→ **ACTIVITY**
The expected output is the line with "Для реализации сервиса" followed by every remaining line of the entries, all repeated exactly.

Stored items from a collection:

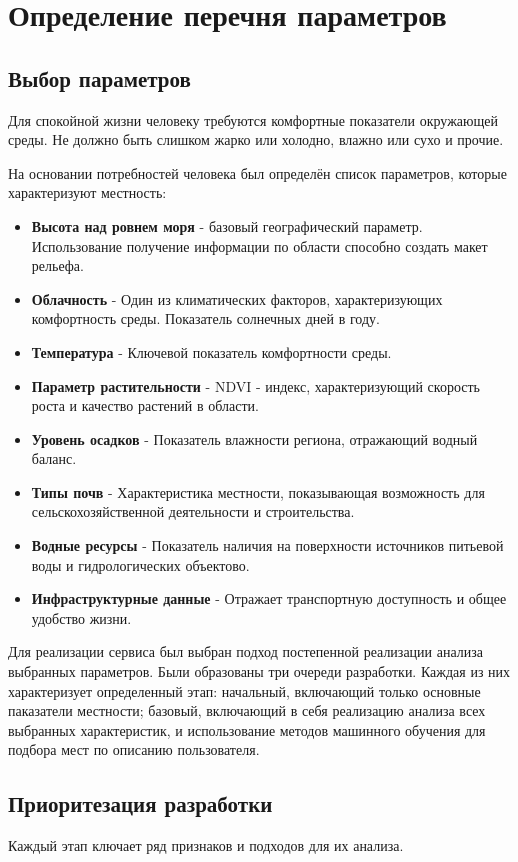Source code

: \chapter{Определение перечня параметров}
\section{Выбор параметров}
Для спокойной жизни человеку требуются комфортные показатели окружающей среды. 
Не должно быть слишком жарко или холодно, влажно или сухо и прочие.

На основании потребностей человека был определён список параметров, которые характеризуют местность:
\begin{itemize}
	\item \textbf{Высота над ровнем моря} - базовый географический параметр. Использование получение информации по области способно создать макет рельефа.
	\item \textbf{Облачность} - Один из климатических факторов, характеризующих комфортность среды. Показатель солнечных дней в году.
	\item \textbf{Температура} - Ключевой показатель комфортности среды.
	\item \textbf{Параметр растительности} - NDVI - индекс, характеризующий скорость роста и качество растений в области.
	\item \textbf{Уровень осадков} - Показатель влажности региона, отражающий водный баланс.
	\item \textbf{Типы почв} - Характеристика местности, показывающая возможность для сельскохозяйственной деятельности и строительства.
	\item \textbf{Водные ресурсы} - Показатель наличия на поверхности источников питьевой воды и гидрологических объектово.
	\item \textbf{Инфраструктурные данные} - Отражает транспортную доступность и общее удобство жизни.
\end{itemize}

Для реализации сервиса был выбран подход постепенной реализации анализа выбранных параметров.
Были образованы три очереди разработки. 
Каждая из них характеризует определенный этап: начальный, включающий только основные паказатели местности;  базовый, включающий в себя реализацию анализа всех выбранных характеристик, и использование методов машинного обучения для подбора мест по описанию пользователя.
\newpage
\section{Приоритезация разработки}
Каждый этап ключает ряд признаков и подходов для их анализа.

→ **EXERCISE ANSWER**
Для реализации сервиса был выбран подход постепенной реализации анализа выбранных параметров.
Были образованы три очереди разработки. 
Каждая из них характеризует определенный этап: начальный, включающий только основные паказатели местности;  базовый, включающий в себя реализацию анализа всех выбранных характеристик, и использование методов машинного обучения для подбора мест по описанию пользователя.
\newpage
\section{Приоритезация разработки}
Каждый этап ключает ряд признаков и подходов для их анализа.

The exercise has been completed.